*** Opening of GIVEN RECORDS ***

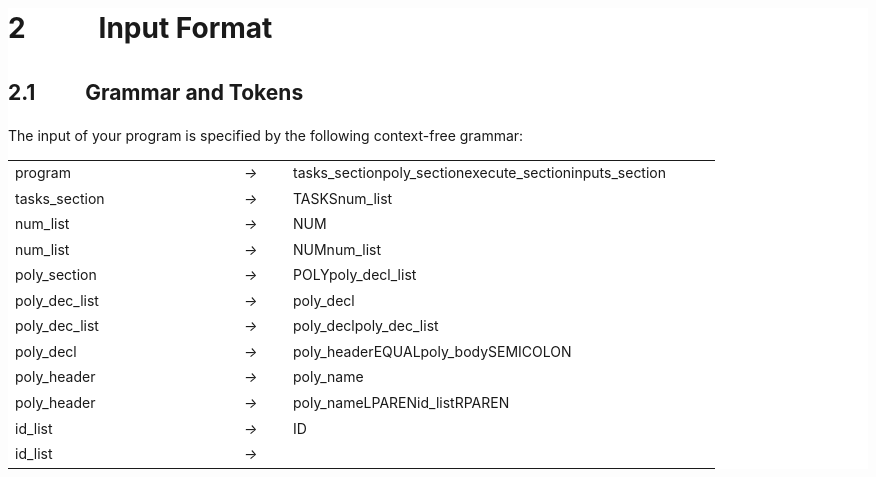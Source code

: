 <h1>2&nbsp;&nbsp;&nbsp;&nbsp;&nbsp;&nbsp;&nbsp;&nbsp;&nbsp;&nbsp; Input Format</h1>
<h2>2.1&nbsp;&nbsp;&nbsp;&nbsp;&nbsp;&nbsp;&nbsp;&nbsp;&nbsp; Grammar and Tokens</h2>
The input of your program is specified by the following context-free grammar:

<table width="666">
<tbody>
<tr>
<td width="215">program</td>
<td width="35"><em>→</em></td>
<td width="415">tasks_sectionpoly_sectionexecute_sectioninputs_section</td>
</tr>
<tr>
<td width="215">tasks_section</td>
<td width="35"><em>→</em></td>
<td width="415">TASKSnum_list</td>
</tr>
<tr>
<td width="215">num_list</td>
<td width="35"><em>→</em></td>
<td width="415">NUM</td>
</tr>
<tr>
<td width="215">num_list</td>
<td width="35"><em>→</em></td>
<td width="415">NUMnum_list</td>
</tr>
<tr>
<td width="215">poly_section</td>
<td width="35"><em>→</em></td>
<td width="415">POLYpoly_decl_list</td>
</tr>
<tr>
<td width="215">poly_dec_list</td>
<td width="35"><em>→</em></td>
<td width="415">poly_decl</td>
</tr>
<tr>
<td width="215">poly_dec_list</td>
<td width="35"><em>→</em></td>
<td width="415">poly_declpoly_dec_list</td>
</tr>
<tr>
<td width="215">poly_decl</td>
<td width="35"><em>→</em></td>
<td width="415">poly_headerEQUALpoly_bodySEMICOLON</td>
</tr>
<tr>
<td width="215">poly_header</td>
<td width="35"><em>→</em></td>
<td width="415">poly_name</td>
</tr>
<tr>
<td width="215">poly_header</td>
<td width="35"><em>→</em></td>
<td width="415">poly_nameLPARENid_listRPAREN</td>
</tr>
<tr>
<td width="215">id_list</td>
<td width="35"><em>→</em></td>
<td width="415">ID</td>
</tr>
<tr>
<td width="215">id_list</td>
<td width="35"><em>→</em></td>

*** Close of GIVEN RECORDS ***

Report each line in the data above that holds the word "nbsp" by copying it.

: <h1>2&nbsp;&nbsp;&nbsp;&nbsp;&nbsp;&nbsp;&nbsp;&nbsp;&nbsp;&nbsp; Input Format</h1>
<h2>2.1&nbsp;&nbsp;&nbsp;&nbsp;&nbsp;&nbsp;&nbsp;&nbsp;&nbsp; Grammar and Tokens</h2>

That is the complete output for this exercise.